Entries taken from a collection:
● ● ● ●

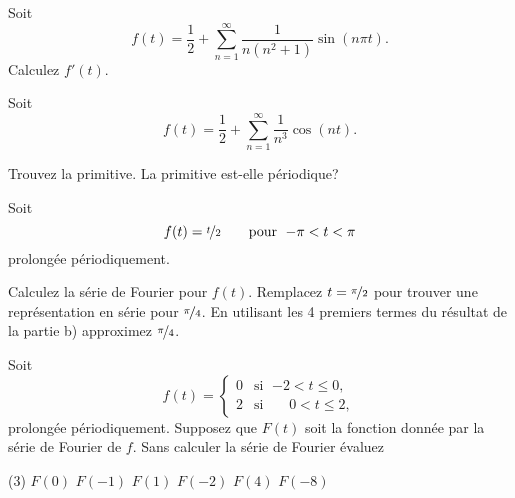 \begin{exercise}
Soit
\begin{equation*}
f(t) = \frac{1}{2} + \sum_{n=1}^\infty
\frac{1}{n(n^2+1)}
\sin(n\pi t) .
\end{equation*}
Calculez $f'(t)$.
\end{exercise}

\begin{exercise}
Soit
\begin{equation*}
f(t) = \frac{1}{2} + \sum_{n=1}^\infty
\frac{1}{n^3}
\cos(n t) .
\end{equation*}
\begin{tasks}
\task Trouvez la primitive.
\task La primitive est-elle périodique?
\end{tasks}
\end{exercise}

\begin{exercise}
Soit
\begin{equation*}
f(t) = \nicefrac{t}{2} \qquad \text{pour } \; {-\pi} < t < \pi
\end{equation*}
prolongée périodiquement.
\begin{tasks}
\task Calculez la série de Fourier pour $f(t)$.
\task Remplacez $t=\nicefrac{\pi}{2}$ pour trouver une représentation en série
pour $\nicefrac{\pi}{4}$.
\task En utilisant les 4 premiers termes du résultat de la partie b) approximez
$\nicefrac{\pi}{4}$.
\end{tasks}
\end{exercise}

\begin{exercise}
Soit
\begin{equation*}
f(t) = 
\begin{cases}
0 & \text{si } \; {-2} < t \leq 0, \\
2 & \text{si } \; \phantom{-}0 < t \leq 2,
\end{cases}
\end{equation*}
prolongée périodiquement.  Supposez que  $F(t)$ soit la fonction donnée
par la série de Fourier de $f$.  Sans calculer la série de Fourier
évaluez
\begin{tasks}(3)
\task $F(0)$
\task $F(-1)$
\task $F(1)$
\task $F(-2)$
\task $F(4)$
\task $F(-8)$
\end{tasks}
\end{exercise}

● ● ● ●

Work instructions: Your task is an exact printout of the records above, with no pictures.

Exercise response:
 \begin{exercise}
Soit
\begin{equation*}
f(t) = \frac{1}{2} + \sum_{n=1}^\infty
\frac{1}{n(n^2+1)}
\sin(n\pi t) .
\end{equation*}
Calculez $f'(t)$.
\end{exercise}

\begin{exercise}
Soit
\begin{equation*}
f(t) = \frac{1}{2} + \sum_{n=1}^\infty
\frac{1}{n^3}
\cos(n t) .
\end{equation*}
\begin{tasks}
\task Trouvez la primitive.
\task La primitive est-elle périodique?
\end{tasks}
\end{exercise}

\begin{exercise}
Soit
\begin{equation*}
f(t) = \nicefrac{t}{2} \qquad \text{pour } \; {-\pi} < t < \pi
\end{equation*}
prolongée périodiquement.
\begin{tasks}
\task Calculez la série de Fourier pour $f(t)$.
\task Remplacez $t=\nicefrac{\pi}{2}$ pour trouver une représentation en série
pour $\nicefrac{\pi}{4}$.
\task En utilisant les 4 premiers termes du résultat de la partie b) approximez
$\nicefrac{\pi}{4}$.
\end{tasks}
\end{exercise}

\begin{exercise}
Soit
\begin{equation*}
f(t) = 
\begin{cases}
0 & \text{si } \; {-2} < t \leq 0, \\
2 & \text{si } \; \phantom{-}0 < t \leq 2,
\end{cases}
\end{equation*}
prolongée périodiquement.  Supposez que  $F(t)$ soit la fonction donnée
par la série de Fourier de $f$.  Sans calculer la série de Fourier
évaluez
\begin{tasks}(3)
\task $F(0)$
\task $F(-1)$
\task $F(1)$
\task $F(-2)$
\task $F(4)$
\task $F(-8)$
\end{tasks}
\end{exercise}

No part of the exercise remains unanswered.